Abandonamos el teatro al finalizar el último sketch de Cantinflas. Le pregunté a mi hermana por qué las encueradas salían a bailar con los brazos en alto como si un asaltante les hubiera dicho, "manos arriba". “Es por la gravedad en sus pechos”, me contestó. Ya no me atreví a hacerle más preguntas sobre mi incógnita de la gravedad, ni me hubiera hecho caso durante nuestro trayecto de regreso a casa carcajeándose junto con el chofer del "libre", según y conforme mi hermana lograba reproducir trozos del diálogo cantinflesco.

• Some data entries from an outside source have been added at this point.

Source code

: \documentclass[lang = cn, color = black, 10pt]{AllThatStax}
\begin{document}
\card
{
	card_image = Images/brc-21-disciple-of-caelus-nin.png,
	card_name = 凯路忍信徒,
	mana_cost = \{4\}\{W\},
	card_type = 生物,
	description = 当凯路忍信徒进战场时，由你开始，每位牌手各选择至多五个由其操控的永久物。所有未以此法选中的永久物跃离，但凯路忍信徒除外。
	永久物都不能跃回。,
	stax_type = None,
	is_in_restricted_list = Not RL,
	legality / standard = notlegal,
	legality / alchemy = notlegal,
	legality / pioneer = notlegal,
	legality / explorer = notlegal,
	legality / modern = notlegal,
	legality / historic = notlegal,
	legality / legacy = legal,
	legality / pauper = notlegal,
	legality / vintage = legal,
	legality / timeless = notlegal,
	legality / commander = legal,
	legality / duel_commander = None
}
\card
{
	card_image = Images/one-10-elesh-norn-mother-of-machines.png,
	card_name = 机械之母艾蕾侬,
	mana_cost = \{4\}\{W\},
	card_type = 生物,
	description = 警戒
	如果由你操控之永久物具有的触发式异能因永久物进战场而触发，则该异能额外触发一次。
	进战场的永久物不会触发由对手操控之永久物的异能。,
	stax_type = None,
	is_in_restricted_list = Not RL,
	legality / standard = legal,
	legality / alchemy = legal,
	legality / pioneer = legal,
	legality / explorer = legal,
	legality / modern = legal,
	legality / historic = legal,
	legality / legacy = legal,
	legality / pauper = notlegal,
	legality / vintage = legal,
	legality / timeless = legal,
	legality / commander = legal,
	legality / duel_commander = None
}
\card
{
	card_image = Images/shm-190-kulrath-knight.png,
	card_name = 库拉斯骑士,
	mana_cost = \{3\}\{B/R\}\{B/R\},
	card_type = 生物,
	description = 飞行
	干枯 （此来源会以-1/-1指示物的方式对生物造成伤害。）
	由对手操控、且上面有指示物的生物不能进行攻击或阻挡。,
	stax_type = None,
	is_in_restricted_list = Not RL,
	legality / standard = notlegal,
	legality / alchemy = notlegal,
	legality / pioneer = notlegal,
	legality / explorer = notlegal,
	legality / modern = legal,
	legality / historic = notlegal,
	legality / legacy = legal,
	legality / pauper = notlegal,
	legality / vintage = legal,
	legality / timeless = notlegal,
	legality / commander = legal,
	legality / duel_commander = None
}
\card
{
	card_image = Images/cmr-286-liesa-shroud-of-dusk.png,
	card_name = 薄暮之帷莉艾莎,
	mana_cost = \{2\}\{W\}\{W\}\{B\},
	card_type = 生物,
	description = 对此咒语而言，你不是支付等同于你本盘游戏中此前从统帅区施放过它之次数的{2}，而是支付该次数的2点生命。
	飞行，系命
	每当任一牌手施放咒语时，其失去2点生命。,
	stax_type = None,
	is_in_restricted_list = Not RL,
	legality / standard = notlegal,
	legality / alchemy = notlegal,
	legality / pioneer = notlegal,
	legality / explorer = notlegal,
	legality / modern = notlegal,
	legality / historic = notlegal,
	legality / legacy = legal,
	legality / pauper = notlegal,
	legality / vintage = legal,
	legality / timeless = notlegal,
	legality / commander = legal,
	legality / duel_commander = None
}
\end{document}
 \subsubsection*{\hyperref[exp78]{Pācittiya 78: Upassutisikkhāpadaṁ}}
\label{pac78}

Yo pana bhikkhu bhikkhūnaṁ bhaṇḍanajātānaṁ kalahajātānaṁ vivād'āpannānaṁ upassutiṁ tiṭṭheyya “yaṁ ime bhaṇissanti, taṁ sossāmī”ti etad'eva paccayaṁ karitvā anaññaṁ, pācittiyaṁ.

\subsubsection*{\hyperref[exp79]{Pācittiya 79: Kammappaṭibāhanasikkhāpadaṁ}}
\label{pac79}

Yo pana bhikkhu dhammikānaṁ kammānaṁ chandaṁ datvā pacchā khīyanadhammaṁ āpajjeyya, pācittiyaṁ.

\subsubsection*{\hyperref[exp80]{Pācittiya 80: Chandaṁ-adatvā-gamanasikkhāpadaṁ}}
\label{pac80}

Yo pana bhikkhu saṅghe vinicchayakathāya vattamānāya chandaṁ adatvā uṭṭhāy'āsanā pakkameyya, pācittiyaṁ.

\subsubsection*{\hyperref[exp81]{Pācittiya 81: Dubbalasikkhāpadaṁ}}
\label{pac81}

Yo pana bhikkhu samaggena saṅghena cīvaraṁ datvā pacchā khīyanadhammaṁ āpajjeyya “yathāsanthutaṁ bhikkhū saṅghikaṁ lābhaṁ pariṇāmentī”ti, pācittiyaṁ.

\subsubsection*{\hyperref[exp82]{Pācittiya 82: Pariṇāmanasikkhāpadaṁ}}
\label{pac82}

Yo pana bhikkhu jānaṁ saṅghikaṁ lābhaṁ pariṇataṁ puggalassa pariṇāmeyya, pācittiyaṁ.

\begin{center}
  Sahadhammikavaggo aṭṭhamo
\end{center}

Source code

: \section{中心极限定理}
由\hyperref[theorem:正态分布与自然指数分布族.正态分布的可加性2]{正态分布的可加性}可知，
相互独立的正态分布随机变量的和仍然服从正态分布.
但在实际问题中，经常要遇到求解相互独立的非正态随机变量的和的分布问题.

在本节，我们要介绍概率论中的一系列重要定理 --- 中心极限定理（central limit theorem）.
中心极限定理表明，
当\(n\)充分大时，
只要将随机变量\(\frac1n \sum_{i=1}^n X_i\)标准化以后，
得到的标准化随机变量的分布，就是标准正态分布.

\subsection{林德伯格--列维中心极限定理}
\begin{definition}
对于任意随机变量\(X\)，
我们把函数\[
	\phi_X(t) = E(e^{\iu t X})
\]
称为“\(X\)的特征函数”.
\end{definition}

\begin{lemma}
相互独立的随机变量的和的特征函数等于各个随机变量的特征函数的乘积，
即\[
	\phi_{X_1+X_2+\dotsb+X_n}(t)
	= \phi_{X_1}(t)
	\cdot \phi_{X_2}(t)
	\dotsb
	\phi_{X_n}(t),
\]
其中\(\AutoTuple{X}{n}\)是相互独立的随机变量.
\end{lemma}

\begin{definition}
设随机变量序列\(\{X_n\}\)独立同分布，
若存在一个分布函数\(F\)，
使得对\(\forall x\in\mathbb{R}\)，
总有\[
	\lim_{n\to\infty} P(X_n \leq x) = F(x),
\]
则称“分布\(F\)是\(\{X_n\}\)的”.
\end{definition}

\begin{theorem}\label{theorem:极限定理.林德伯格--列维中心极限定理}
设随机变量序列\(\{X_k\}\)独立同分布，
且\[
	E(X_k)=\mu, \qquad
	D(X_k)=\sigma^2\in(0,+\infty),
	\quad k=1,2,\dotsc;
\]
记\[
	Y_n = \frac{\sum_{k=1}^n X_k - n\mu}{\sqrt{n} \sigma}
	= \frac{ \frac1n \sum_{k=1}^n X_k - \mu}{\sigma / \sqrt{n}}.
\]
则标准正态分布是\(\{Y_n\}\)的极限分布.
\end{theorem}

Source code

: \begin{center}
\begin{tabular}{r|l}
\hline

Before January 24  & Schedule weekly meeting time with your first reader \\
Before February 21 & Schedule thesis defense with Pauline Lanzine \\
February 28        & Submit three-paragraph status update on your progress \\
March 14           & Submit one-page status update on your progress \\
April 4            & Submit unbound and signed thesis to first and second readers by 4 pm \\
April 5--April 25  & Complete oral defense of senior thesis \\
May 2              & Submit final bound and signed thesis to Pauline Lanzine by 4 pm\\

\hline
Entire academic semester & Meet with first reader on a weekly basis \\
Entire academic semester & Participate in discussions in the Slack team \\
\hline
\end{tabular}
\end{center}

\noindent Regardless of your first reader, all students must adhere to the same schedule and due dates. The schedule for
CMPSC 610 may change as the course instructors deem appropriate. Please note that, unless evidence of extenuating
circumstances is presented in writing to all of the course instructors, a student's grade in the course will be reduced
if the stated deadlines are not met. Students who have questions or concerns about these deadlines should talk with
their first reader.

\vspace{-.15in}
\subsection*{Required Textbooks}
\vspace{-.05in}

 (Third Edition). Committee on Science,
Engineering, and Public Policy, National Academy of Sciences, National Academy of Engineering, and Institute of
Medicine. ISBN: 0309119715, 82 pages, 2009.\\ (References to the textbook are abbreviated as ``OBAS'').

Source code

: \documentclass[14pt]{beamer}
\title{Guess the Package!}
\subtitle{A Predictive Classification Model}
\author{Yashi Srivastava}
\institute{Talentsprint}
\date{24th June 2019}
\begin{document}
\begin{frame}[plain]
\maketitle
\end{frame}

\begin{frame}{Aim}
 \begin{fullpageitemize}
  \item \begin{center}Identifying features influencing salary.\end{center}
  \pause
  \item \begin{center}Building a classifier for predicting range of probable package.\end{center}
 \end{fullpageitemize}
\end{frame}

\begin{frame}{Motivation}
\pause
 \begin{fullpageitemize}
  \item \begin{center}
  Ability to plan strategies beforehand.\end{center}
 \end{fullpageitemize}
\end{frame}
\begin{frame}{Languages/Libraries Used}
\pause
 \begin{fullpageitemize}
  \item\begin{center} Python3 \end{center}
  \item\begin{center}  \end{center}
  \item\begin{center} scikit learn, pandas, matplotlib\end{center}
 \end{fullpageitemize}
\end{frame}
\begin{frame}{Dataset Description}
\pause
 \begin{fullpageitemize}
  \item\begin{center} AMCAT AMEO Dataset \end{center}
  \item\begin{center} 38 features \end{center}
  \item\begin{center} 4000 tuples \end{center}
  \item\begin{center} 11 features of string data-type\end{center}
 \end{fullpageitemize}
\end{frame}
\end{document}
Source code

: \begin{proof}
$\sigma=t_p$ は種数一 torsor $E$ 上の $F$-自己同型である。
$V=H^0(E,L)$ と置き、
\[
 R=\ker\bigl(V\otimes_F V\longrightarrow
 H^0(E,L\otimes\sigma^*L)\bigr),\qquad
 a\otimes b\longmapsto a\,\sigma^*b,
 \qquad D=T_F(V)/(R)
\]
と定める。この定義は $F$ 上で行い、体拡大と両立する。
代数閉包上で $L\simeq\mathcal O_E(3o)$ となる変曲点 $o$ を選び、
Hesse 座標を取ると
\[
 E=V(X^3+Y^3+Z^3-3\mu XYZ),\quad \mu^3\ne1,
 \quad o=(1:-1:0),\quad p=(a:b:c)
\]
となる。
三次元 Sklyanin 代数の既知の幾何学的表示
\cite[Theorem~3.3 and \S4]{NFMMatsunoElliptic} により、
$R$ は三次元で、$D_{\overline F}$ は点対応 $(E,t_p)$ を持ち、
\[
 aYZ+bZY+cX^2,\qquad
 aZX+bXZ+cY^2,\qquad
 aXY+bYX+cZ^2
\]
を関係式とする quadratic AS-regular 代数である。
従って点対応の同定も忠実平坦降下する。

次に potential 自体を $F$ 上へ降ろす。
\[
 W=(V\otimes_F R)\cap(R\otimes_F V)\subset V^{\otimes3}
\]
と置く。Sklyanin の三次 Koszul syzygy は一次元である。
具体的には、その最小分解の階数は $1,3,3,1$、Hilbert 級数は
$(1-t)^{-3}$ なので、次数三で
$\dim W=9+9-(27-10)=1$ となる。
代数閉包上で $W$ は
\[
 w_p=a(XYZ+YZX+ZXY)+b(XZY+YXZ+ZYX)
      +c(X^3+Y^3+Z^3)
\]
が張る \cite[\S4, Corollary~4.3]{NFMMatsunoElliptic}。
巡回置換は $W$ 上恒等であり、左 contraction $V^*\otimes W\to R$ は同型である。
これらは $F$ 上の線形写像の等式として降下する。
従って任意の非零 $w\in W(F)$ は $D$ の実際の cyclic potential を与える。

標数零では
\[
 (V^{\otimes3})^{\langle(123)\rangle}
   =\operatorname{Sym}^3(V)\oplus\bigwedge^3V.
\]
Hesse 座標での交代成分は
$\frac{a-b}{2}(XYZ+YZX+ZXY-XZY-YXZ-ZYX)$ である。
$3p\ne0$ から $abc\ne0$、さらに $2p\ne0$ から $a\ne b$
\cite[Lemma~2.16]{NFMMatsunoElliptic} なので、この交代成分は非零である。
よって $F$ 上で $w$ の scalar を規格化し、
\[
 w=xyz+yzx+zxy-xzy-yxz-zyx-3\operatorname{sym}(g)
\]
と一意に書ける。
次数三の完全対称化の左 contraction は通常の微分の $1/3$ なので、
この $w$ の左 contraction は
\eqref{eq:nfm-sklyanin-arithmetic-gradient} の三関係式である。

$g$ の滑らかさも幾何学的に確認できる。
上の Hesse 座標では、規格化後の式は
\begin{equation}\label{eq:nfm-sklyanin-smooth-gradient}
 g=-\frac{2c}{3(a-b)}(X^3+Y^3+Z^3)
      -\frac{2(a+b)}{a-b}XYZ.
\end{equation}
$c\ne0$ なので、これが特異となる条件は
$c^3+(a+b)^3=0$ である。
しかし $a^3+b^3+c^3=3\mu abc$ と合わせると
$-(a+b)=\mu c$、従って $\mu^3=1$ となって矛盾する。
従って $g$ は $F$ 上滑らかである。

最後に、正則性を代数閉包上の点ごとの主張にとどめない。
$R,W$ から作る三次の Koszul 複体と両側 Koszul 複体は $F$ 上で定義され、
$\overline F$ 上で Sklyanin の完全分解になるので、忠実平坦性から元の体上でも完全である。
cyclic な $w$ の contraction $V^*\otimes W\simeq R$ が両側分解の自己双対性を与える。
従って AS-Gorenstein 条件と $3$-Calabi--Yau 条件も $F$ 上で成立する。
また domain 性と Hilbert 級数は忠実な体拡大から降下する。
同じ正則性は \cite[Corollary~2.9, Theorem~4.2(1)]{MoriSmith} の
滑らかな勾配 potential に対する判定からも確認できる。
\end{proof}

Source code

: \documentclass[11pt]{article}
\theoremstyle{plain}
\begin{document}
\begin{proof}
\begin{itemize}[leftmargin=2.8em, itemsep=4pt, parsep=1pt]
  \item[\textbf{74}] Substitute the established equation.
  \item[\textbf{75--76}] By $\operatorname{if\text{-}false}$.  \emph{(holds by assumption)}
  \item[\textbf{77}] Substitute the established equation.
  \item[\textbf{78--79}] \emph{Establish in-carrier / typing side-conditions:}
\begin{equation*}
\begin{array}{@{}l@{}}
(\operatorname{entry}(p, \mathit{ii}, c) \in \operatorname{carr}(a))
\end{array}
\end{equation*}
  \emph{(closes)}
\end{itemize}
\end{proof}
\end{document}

Durante quién sabe cuánto tiempo seguí condoliéndome por las pobrecitas encueradas que estando graves de su pecho tienen que salir a bailar. No era cosa que mi madre me sacara de dudas, hubiera desollado vivas a dos hijas si yo revelaba el detalle de la gravedad, delatando así nuestra escapada archi secreta que me resistía a revelar hasta en el confesionario profesional.

Para bien y para mal, la vida es cambio. El Follies Bergére desapareció. Cantinflas, inigualable cómico de carpa en su personificación del peladito de la Gran Urbe sin oficio ni beneficio, absolutamente libre, ingenioso nato, abusadísimo para sacarle ventaja a cualquier circunstancia por inesperada que sea, “bruja” que no es lo mismo a ser pobre, ya que "estar bruja” es un estado pasajero, aunque altamente contradictorio por ser un estado permanente esperando que le caiga del cielo el premio "Gordo" de la Lotería Nacional que nunca compra, un "me vale madres" de bandera, fiel intérprete del lenguaje arrabalero espontáneo de verborrea disparatada, entrecortada y mezclada con remedos de palabras domingueras mal aplicadas, no obstante, el discurso cobra sentido para los adoctrinados en el lenguaje reconocido por la Academia de la Lengua Española como lenguaje cantinflesco, además de su diplomado magnum cum laude en debates de albures con un doble sentido que finalizan hasta que uno de los dos contendientes simbólicamente somete sexualmente al otro para festín de los mirones. Pues resulta que todo este caudal singular Cantinflas lo permutó por un modelo de comicidad pedagógica en sucesivas películas en technicolor con eventuales destellos luminosos de sus gracejadas paradigmáticas. Quedan para muestra de su actuación original sus dos primeras películas en blanco y negro, Águila o sol, con Medel, y la gema Ahí Está el Detalle para un público que no transgrede el detalle de la gravedad de las buenas costumbres del México de 1938.